Content starts
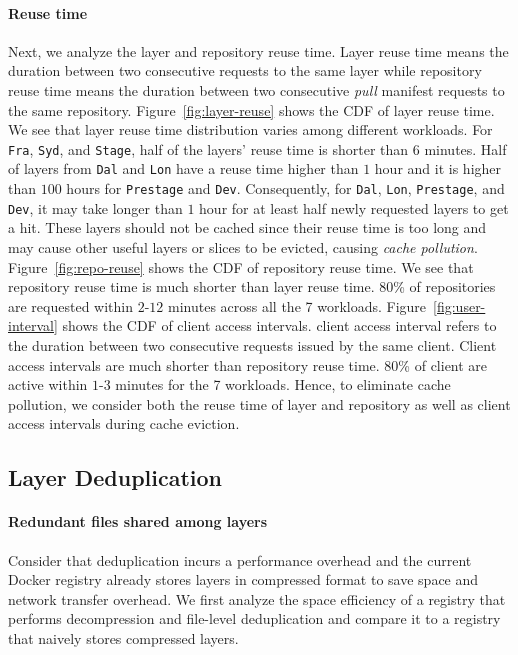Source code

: \paragraph{Reuse time}
Next, we analyze the layer and repository reuse time.
Layer reuse time means the duration between two consecutive requests to the same layer
while repository reuse time means the duration between two consecutive \emph{pull} manifest requests to the same repository.
Figure~\ref{fig:layer-reuse} shows the CDF of layer reuse time. 
We see that layer reuse time distribution varies among different workloads.
For \texttt{Fra}, \texttt{Syd}, and \texttt{Stage},
half of the layers' reuse time is shorter than $6$ minutes.
Half of layers from \texttt{Dal} and \texttt{Lon} have a reuse time higher than $1$ hour and it is higher than $100$ hours for \texttt{Prestage} and \texttt{Dev}.
Consequently, for \texttt{Dal}, \texttt{Lon}, \texttt{Prestage}, and \texttt{Dev}, 
it may take longer than $1$ hour for at least half newly requested layers to get a hit. 
These layers should not be cached since their reuse time is too long and may cause other useful layers or slices to be evicted, \ie causing \emph{cache pollution}.
Figure~\ref{fig:repo-reuse} shows the CDF of repository reuse time.
We see that repository reuse time is much shorter than layer reuse time.
$80$\% of repositories are requested within $2$-$12$ minutes across all the 7 workloads.
Figure~\ref{fig:user-interval} shows the CDF of client access intervals.
client access interval refers to the duration between two consecutive requests issued by the same client.
Client access intervals are much shorter than repository reuse time.
$80$\% of client are active within $1$-$3$ minutes for the 7 workloads. 
Hence, to eliminate cache pollution,
we consider both the reuse time of layer and repository as well as client access intervals during cache eviction.

\subsection{Layer Deduplication}

\paragraph{Redundant files shared among layers}
Consider that deduplication incurs a performance overhead and the current Docker registry already stores layers in compressed format to save space and network transfer overhead. We first analyze the space efficiency of a registry that performs decompression and file-level deduplication and compare it to a registry that naively stores compressed layers.

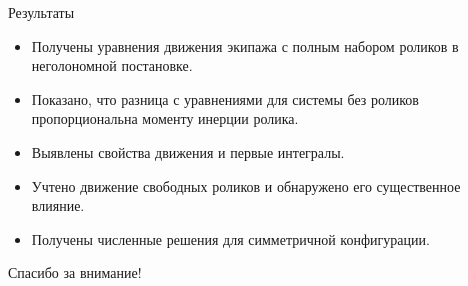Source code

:\documentclass{beamer}
\begin{document}
\begin{frame}{Результаты}
  \begin{itemize}
  \item
    Получены уравнения движения экипажа \alert{с полным набором роликов} в неголономной постановке.
  \item
    Показано, что разница с уравнениями для системы без роликов пропорциональна моменту инерции ролика.
  \item
    Выявлены свойства движения и первые интегралы.
  \item \alert{Учтено движение свободных роликов} и обнаружено его существенное влияние.
  \item
    Получены численные решения для симметричной конфигурации.
  \end{itemize}
  \vspace{10pt}
  \centering
  \textcolor{Periwinkle}{Спасибо за внимание!}
\end{frame}
\end{document}
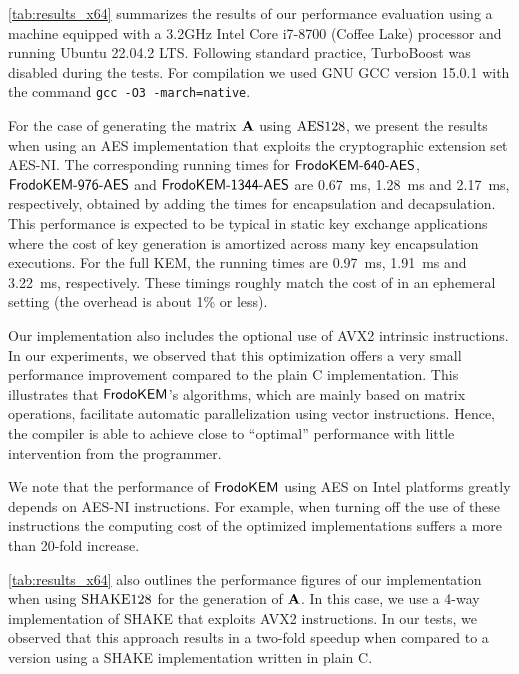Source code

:\autoref{tab:results_x64} summarizes the results of our performance evaluation using a machine equipped
with a 3.2GHz Intel Core i7-8700 (Coffee Lake) processor and running Ubuntu 22.04.2 LTS. Following standard practice,
TurboBoost was disabled during the tests. For compilation we used GNU GCC version 15.0.1 with the command
{\tt gcc -O3 -march=native}. 

For the case of generating the matrix $\mathbf{A}$ using $\textrm{\upshape\mdseries AES}128$, we present the results when using
an AES implementation that exploits the cryptographic extension set AES-NI.
The corresponding running times for $\textsf{\upshape\mdseries FrodoKEM-640-AES}$, $\textsf{\upshape\mdseries FrodoKEM-976-AES}$ and $\textsf{\upshape\mdseries FrodoKEM-1344-AES}$ are
0.67~ms, 1.28~ms and 2.17~ms, respectively, obtained by adding the times for encapsulation and decapsulation.
This performance is expected to be typical in static key exchange applications where the cost of key generation
is amortized across many key encapsulation executions. 
For the full KEM, the running times are 0.97~ms, 1.91~ms and 3.22~ms, respectively. 
These timings roughly match the cost of \eFrodoKEM in an ephemeral setting (the overhead is about 1\% or less).

Our implementation also includes the optional use of AVX2 intrinsic instructions. In our experiments, we observed that
this optimization offers a very small performance improvement compared to the plain C implementation. 
This illustrates that $\textsf{\upshape\mdseries FrodoKEM}$'s algorithms, which are mainly based on matrix operations, facilitate
automatic parallelization using vector instructions. Hence, the compiler is able to achieve close to ``optimal''
performance with little intervention from the programmer.

We note that the performance of $\textsf{\upshape\mdseries FrodoKEM}$ using AES on Intel platforms greatly depends on AES-NI instructions.
For example, when turning off the use of these instructions the computing cost of the optimized implementations
suffers a more than 20-fold increase.

\autoref{tab:results_x64} also outlines the performance figures of our implementation when using $\textrm{\upshape\mdseries SHAKE}128$
for the generation of $\mathbf{A}$. 
In this case, we use a 4-way implementation of SHAKE that exploits AVX2 instructions.
In our tests, we observed that this approach results in a two-fold speedup when compared to a version using a SHAKE implementation
written in plain C.  

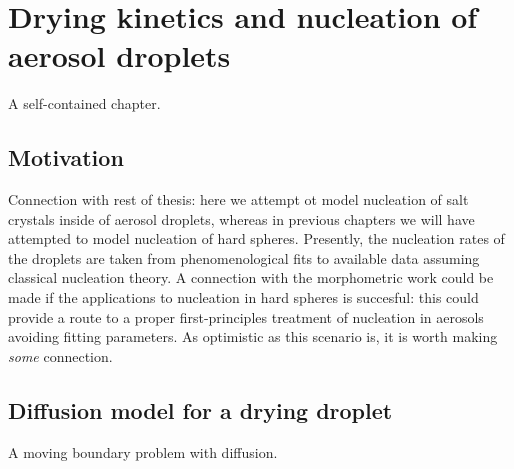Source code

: \documentclass[12pt,twoside]{report}
\begin{document}
\chapter{Drying kinetics and nucleation of aerosol droplets}
A self-contained chapter.

\section{Motivation}
Connection with rest of thesis: here we attempt ot model nucleation of salt crystals inside of aerosol droplets, whereas in previous chapters we will have attempted to model nucleation of hard spheres.
Presently, the nucleation rates of the droplets are taken from phenomenological fits to available data assuming classical nucleation theory.
A connection with the morphometric work could be made if the applications to nucleation in hard spheres is succesful: this could provide a route to a proper first-principles treatment of nucleation in aerosols avoiding fitting parameters.
As optimistic as this scenario is, it is worth making \emph{some} connection.

\section{Diffusion model for a drying droplet}
A moving boundary problem with diffusion.
\end{document}
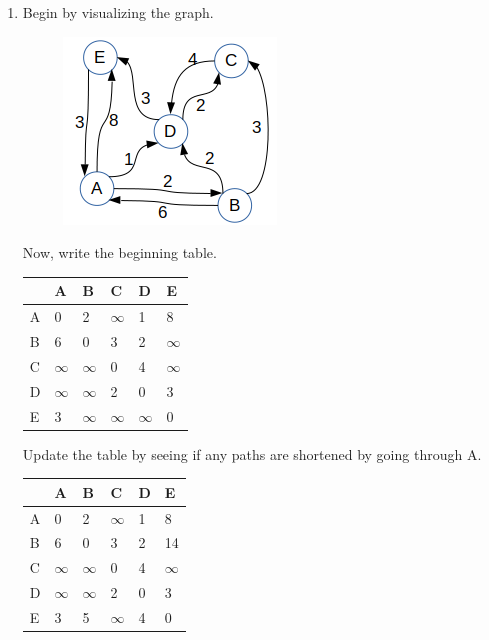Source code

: \documentclass{article}
\begin{document}
\begin{enumerate}
\noindent\rule{8cm}{0.4pt}

\item 
Begin by visualizing the graph. 

\begin{figure}[H]
	\includegraphics[]{P4/graph}
\end{figure}

Now, write the beginning table. 
\begin{table}[H]
\begin{tabular}{|l|l|l|l|l|l|}
\hline
 & A & B & C & D & E \\ \hline
A & 0 & 2 & $\infty$ & 1 & 8 \\ \hline
B & 6 & 0 & 3 & 2 & $\infty$ \\ \hline
C & $\infty$ & $\infty$ & 0 & 4 & $\infty$ \\ \hline
D & $\infty$ & $\infty$ & 2 & 0 & 3 \\ \hline
E & 3 & $\infty$ & $\infty$ & $\infty$ & 0 \\ \hline
\end{tabular}
\end{table}

Update the table by seeing if any paths are shortened by going through A. 

\begin{table}[H]
\begin{tabular}{|l|l|l|l|l|l|}
\hline
 & A & B & C & D & E \\ \hline
A & 0 & 2 & $\infty$ & 1 & 8 \\ \hline
B & 6 & 0 & 3 & 2 & 14 \\ \hline
C & $\infty$ & $\infty$ & 0 & 4 & $\infty$ \\ \hline
D & $\infty$ & $\infty$ & 2 & 0 & 3 \\ \hline
E & 3 & 5 & $\infty$ & 4 & 0 \\ \hline
\end{tabular}
\end{table}


\end{enumerate}
\end{document}
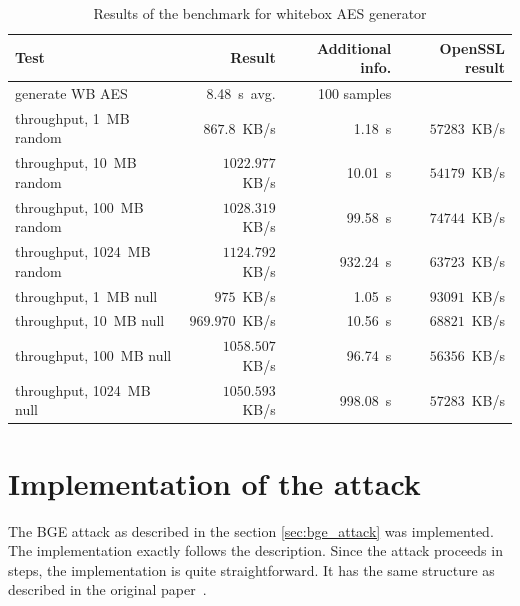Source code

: \documentclass[11pt,oneside,final]{fithesis2}
\begin{document}
    \begin{table}[!htb]
    \begin{center}
    \begin{tabular}{ | l | r | r | r | }
	\hline
	Test                      & Result              &  Additional info.  & OpenSSL result             \\ \hline \hline
	generate WB AES           & 8.48~s~avg.         &  100 samples       &                             \\ \hline
	
	throughput, 1~MB    random   & $867.8$~KB/s     &  1.18~s            & $57283$~KB/s              \\ \hline
	throughput, 10~MB   random   & $1022.977$~KB/s  &  10.01~s           & $54179$~KB/s               \\ \hline
	throughput, 100~MB  random   & $1028.319$~KB/s  &  99.58~s           & $74744$~KB/s               \\ \hline
	throughput, 1024~MB random   & $1124.792$~KB/s  &  932.24~s          & $63723$~KB/s               \\ \hline
	
	throughput, 1~MB null       & $975$~KB/s        &  1.05~s            & $93091$~KB/s               \\ \hline
	throughput, 10~MB null      & $969.970$~KB/s    &  10.56~s           & $68821$~KB/s               \\ \hline
	throughput, 100~MB null     & $1058.507$~KB/s   &  96.74~s           & $56356$~KB/s               \\ \hline
	throughput, 1024~MB null    & $1050.593$~KB/s  &  998.08~s           & $57283$~KB/s               \\ \hline
    \end{tabular}
    \caption{Results of the benchmark for whitebox AES generator}
    \label{tbl:results_scheme_implementation}
    \end{center} 
    \end{table}
    

    \section{Implementation of the attack}
    The BGE attack as described in the section \ref{sec:bge_attack} was implemented. The implementation exactly follows the description. Since
    the attack proceeds in steps, the implementation is quite straightforward. It has the same structure as described in the original paper~\citep{Billet:2004:CWB:2080787.2080809}.
    
\end{document}
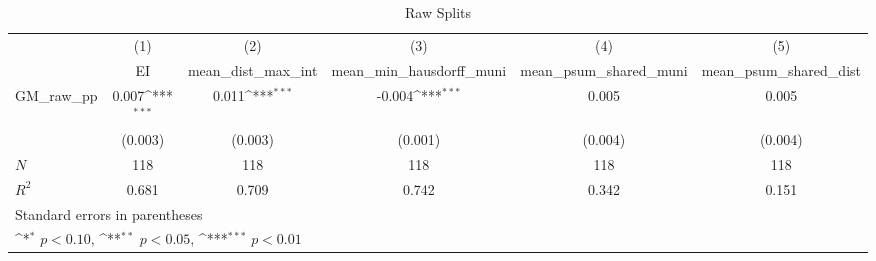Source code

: \begin{table}[htbp]\centering
\def\sym#1{\ifmmode^{#1}\else\(^{#1}\)\fi}
\caption{Raw Splits}
\begin{tabular}{l*{5}{c}}
\hline\hline
            &\multicolumn{1}{c}{(1)}&\multicolumn{1}{c}{(2)}&\multicolumn{1}{c}{(3)}&\multicolumn{1}{c}{(4)}&\multicolumn{1}{c}{(5)}\\
            &\multicolumn{1}{c}{EI}&\multicolumn{1}{c}{mean\_dist\_max\_int}&\multicolumn{1}{c}{mean\_min\_hausdorff\_muni}&\multicolumn{1}{c}{mean\_psum\_shared\_muni}&\multicolumn{1}{c}{mean\_psum\_shared\_dist}\\
\hline
GM\_raw\_pp   &       0.007\sym{***}&       0.011\sym{***}&      -0.004\sym{***}&       0.005         &       0.005         \\
            &     (0.003)         &     (0.003)         &     (0.001)         &     (0.004)         &     (0.004)         \\
\hline
\(N\)       &         118         &         118         &         118         &         118         &         118         \\
\(R^{2}\)   &       0.681         &       0.709         &       0.742         &       0.342         &       0.151         \\
\hline\hline
\multicolumn{6}{l}{\footnotesize Standard errors in parentheses}\\
\multicolumn{6}{l}{\footnotesize \sym{*} \(p<0.10\), \sym{**} \(p<0.05\), \sym{***} \(p<0.01\)}\\
\end{tabular}
\end{table}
Content ends
# [YOUR OBJECTIVE]
Write down again, exactly as given, only the lines above that fall from the line with "Client access intervals are" to the line with "files shared among", inclusive.

# [RESULT BELOW]
Client access intervals are much shorter than repository reuse time.
$80$\% of client are active within $1$-$3$ minutes for the 7 workloads. 
Hence, to eliminate cache pollution,
we consider both the reuse time of layer and repository as well as client access intervals during cache eviction.

\subsection{Layer Deduplication}

\paragraph{Redundant files shared among layers}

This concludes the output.